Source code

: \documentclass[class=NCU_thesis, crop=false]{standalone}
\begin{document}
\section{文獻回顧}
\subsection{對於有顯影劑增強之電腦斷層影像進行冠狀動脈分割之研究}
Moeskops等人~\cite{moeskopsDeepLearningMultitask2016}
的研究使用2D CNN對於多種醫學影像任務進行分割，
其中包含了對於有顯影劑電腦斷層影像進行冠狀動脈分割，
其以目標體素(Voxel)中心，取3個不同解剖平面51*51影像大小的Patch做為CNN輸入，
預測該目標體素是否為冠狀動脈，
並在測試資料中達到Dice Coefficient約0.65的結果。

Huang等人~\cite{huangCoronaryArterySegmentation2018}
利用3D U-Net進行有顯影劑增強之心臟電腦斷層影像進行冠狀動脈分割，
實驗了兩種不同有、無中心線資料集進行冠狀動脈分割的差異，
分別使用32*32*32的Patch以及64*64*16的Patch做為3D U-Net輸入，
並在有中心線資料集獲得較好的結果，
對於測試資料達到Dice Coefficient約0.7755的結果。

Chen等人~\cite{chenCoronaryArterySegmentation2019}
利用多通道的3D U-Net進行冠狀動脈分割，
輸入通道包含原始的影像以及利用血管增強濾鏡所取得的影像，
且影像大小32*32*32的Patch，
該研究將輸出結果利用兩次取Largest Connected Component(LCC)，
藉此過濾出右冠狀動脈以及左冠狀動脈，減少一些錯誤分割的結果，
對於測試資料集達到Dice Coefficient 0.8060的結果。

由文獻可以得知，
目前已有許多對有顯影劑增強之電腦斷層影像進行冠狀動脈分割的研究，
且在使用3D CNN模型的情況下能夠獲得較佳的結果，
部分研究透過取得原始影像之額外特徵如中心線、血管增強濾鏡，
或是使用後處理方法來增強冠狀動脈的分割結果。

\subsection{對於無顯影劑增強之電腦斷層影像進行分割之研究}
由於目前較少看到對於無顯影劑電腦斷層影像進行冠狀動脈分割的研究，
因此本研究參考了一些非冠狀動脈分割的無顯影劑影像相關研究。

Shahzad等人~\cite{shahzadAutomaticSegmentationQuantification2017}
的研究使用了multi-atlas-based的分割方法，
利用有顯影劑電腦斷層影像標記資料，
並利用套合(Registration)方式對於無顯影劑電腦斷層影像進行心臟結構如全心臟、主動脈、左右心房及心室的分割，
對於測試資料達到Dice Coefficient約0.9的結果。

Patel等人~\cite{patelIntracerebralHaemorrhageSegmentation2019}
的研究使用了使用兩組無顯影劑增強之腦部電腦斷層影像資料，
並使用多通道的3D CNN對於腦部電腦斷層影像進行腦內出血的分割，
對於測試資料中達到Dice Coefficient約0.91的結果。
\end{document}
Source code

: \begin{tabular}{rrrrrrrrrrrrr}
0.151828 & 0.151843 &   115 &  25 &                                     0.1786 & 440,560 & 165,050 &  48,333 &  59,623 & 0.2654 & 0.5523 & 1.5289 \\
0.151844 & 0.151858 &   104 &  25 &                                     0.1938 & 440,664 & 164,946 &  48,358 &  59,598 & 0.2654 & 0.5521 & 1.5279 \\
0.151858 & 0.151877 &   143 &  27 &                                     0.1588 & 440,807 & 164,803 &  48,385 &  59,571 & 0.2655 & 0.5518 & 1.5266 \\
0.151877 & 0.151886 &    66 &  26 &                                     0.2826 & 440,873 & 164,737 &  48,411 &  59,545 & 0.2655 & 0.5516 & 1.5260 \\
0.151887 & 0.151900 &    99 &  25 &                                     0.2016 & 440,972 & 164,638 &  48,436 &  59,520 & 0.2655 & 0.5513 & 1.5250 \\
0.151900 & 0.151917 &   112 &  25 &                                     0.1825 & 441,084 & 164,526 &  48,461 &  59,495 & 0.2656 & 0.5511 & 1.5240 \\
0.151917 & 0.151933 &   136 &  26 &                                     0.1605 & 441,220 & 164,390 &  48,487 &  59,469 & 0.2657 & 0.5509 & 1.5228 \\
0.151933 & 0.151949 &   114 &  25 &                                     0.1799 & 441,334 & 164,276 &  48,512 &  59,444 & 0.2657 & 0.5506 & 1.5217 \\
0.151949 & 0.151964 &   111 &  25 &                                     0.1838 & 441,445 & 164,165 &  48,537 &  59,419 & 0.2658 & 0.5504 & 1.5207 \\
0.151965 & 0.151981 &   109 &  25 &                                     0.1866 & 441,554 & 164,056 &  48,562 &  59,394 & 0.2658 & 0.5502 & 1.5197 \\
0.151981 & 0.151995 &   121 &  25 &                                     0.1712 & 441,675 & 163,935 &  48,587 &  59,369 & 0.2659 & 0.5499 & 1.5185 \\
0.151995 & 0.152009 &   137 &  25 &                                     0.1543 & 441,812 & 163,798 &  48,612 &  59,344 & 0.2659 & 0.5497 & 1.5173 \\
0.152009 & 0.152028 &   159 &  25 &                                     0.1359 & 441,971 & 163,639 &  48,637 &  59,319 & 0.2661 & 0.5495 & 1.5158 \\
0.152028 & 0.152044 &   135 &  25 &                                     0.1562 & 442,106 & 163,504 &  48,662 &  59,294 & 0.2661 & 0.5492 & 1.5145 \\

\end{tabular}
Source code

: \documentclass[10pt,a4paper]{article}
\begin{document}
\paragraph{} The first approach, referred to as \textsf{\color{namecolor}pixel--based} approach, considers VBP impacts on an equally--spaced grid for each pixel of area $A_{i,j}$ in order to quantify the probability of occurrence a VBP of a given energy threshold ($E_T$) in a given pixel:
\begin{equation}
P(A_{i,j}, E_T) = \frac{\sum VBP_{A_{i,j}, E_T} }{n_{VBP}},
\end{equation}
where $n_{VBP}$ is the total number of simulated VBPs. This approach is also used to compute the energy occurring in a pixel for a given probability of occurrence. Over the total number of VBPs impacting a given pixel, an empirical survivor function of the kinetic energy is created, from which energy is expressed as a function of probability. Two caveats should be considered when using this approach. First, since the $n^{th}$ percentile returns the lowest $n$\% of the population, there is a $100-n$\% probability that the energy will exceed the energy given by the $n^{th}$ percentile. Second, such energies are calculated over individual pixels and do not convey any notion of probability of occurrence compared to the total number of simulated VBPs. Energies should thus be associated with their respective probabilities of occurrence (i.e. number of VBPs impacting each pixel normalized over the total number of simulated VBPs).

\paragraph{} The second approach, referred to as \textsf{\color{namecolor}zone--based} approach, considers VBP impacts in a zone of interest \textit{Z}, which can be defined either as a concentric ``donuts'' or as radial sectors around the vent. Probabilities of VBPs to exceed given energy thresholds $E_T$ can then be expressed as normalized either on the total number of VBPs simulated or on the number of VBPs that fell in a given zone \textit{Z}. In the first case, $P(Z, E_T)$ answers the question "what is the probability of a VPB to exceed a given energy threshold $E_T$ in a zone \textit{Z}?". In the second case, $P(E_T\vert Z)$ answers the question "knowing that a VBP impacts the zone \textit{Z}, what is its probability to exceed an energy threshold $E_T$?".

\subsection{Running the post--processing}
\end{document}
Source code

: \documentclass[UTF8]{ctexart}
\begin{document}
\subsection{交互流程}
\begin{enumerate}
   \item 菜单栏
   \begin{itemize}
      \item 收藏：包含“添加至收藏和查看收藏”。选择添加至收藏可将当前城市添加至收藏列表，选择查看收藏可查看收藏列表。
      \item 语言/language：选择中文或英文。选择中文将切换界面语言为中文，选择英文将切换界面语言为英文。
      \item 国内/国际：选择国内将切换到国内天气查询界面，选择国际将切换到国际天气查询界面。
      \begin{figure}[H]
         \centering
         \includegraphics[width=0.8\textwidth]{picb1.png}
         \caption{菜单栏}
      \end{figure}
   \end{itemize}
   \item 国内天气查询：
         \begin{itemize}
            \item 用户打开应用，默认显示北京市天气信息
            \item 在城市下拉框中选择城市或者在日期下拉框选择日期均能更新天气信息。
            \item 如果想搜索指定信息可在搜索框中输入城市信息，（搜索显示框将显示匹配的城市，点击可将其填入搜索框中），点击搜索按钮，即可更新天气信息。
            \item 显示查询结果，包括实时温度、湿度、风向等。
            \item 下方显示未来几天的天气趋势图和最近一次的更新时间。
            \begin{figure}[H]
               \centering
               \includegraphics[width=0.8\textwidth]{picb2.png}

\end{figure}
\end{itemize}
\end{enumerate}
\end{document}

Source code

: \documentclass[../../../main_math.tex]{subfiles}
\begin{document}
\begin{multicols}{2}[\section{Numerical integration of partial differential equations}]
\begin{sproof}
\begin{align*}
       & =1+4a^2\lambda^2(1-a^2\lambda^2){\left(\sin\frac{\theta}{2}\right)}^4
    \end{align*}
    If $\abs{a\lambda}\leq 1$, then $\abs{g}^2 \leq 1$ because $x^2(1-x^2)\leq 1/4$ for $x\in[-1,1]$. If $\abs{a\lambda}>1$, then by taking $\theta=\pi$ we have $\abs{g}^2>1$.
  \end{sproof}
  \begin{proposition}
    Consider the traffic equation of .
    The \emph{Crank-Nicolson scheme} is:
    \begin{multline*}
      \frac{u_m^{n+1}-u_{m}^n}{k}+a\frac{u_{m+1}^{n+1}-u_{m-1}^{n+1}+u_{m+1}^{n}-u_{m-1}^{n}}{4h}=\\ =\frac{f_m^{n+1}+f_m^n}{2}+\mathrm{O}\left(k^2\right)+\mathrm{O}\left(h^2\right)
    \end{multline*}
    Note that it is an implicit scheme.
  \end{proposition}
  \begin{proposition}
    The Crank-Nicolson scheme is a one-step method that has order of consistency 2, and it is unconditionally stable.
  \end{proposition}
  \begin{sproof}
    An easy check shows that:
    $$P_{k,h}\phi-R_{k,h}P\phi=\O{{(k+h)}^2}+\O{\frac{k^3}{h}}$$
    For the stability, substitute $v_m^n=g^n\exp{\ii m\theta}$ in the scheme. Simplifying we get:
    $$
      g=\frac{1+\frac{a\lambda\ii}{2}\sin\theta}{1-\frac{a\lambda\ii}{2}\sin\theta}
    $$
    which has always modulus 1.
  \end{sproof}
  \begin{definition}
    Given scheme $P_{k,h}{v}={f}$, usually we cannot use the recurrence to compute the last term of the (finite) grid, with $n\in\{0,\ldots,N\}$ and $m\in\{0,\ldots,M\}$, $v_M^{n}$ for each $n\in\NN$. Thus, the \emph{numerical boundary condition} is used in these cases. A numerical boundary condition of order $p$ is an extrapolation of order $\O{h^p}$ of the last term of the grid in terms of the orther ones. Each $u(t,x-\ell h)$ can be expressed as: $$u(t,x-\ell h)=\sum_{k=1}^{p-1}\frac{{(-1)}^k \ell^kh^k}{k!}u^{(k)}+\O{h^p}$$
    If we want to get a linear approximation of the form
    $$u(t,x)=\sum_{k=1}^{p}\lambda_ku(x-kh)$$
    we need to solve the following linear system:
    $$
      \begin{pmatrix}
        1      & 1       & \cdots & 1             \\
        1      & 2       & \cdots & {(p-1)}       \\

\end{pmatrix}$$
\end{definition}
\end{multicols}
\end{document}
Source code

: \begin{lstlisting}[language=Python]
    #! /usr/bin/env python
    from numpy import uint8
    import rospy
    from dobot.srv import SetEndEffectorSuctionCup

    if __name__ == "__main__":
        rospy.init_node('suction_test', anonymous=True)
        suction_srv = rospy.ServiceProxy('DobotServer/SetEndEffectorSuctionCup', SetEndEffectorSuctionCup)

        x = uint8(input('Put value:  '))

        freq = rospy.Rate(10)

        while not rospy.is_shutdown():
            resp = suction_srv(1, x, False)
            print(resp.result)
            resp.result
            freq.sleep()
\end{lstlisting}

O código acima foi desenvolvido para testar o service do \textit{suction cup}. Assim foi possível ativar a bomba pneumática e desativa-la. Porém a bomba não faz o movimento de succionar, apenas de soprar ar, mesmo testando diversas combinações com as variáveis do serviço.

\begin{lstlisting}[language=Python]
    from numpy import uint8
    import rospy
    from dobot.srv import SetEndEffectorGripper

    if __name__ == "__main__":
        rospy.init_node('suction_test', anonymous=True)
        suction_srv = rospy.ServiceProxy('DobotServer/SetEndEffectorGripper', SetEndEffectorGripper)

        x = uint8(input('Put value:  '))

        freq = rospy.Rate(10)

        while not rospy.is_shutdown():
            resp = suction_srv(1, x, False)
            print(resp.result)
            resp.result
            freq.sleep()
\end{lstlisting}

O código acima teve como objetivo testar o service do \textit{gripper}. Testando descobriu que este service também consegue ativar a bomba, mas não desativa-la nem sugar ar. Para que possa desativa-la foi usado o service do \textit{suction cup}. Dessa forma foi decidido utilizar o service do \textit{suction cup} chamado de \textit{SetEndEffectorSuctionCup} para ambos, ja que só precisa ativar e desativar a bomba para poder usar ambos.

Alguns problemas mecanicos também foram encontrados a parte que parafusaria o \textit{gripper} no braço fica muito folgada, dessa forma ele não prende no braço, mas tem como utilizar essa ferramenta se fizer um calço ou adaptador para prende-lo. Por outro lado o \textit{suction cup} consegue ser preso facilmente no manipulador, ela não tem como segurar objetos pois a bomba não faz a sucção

- Action item -
Your answer must consist solely of the lines above between the line holding "的研究使用2D CNN對於多種醫學影像任務進行分割，" and the line holding "並使用多通道的3D CNN對於腦部電腦斷層影像進行腦內出血的分割，", inclusive, copied exactly.

- Task response -
的研究使用2D CNN對於多種醫學影像任務進行分割，
其中包含了對於有顯影劑電腦斷層影像進行冠狀動脈分割，
其以目標體素(Voxel)中心，取3個不同解剖平面51*51影像大小的Patch做為CNN輸入，
預測該目標體素是否為冠狀動脈，
並在測試資料中達到Dice Coefficient約0.65的結果。

Huang等人~\cite{huangCoronaryArterySegmentation2018}
利用3D U-Net進行有顯影劑增強之心臟電腦斷層影像進行冠狀動脈分割，
實驗了兩種不同有、無中心線資料集進行冠狀動脈分割的差異，
分別使用32*32*32的Patch以及64*64*16的Patch做為3D U-Net輸入，
並在有中心線資料集獲得較好的結果，
對於測試資料達到Dice Coefficient約0.7755的結果。

Chen等人~\cite{chenCoronaryArterySegmentation2019}
利用多通道的3D U-Net進行冠狀動脈分割，
輸入通道包含原始的影像以及利用血管增強濾鏡所取得的影像，
且影像大小32*32*32的Patch，
該研究將輸出結果利用兩次取Largest Connected Component(LCC)，
藉此過濾出右冠狀動脈以及左冠狀動脈，減少一些錯誤分割的結果，
對於測試資料集達到Dice Coefficient 0.8060的結果。

由文獻可以得知，
目前已有許多對有顯影劑增強之電腦斷層影像進行冠狀動脈分割的研究，
且在使用3D CNN模型的情況下能夠獲得較佳的結果，
部分研究透過取得原始影像之額外特徵如中心線、血管增強濾鏡，
或是使用後處理方法來增強冠狀動脈的分割結果。

\subsection{對於無顯影劑增強之電腦斷層影像進行分割之研究}
由於目前較少看到對於無顯影劑電腦斷層影像進行冠狀動脈分割的研究，
因此本研究參考了一些非冠狀動脈分割的無顯影劑影像相關研究。

Shahzad等人~\cite{shahzadAutomaticSegmentationQuantification2017}
的研究使用了multi-atlas-based的分割方法，
利用有顯影劑電腦斷層影像標記資料，
並利用套合(Registration)方式對於無顯影劑電腦斷層影像進行心臟結構如全心臟、主動脈、左右心房及心室的分割，
對於測試資料達到Dice Coefficient約0.9的結果。

Patel等人~\cite{patelIntracerebralHaemorrhageSegmentation2019}
的研究使用了使用兩組無顯影劑增強之腦部電腦斷層影像資料，
並使用多通道的3D CNN對於腦部電腦斷層影像進行腦內出血的分割，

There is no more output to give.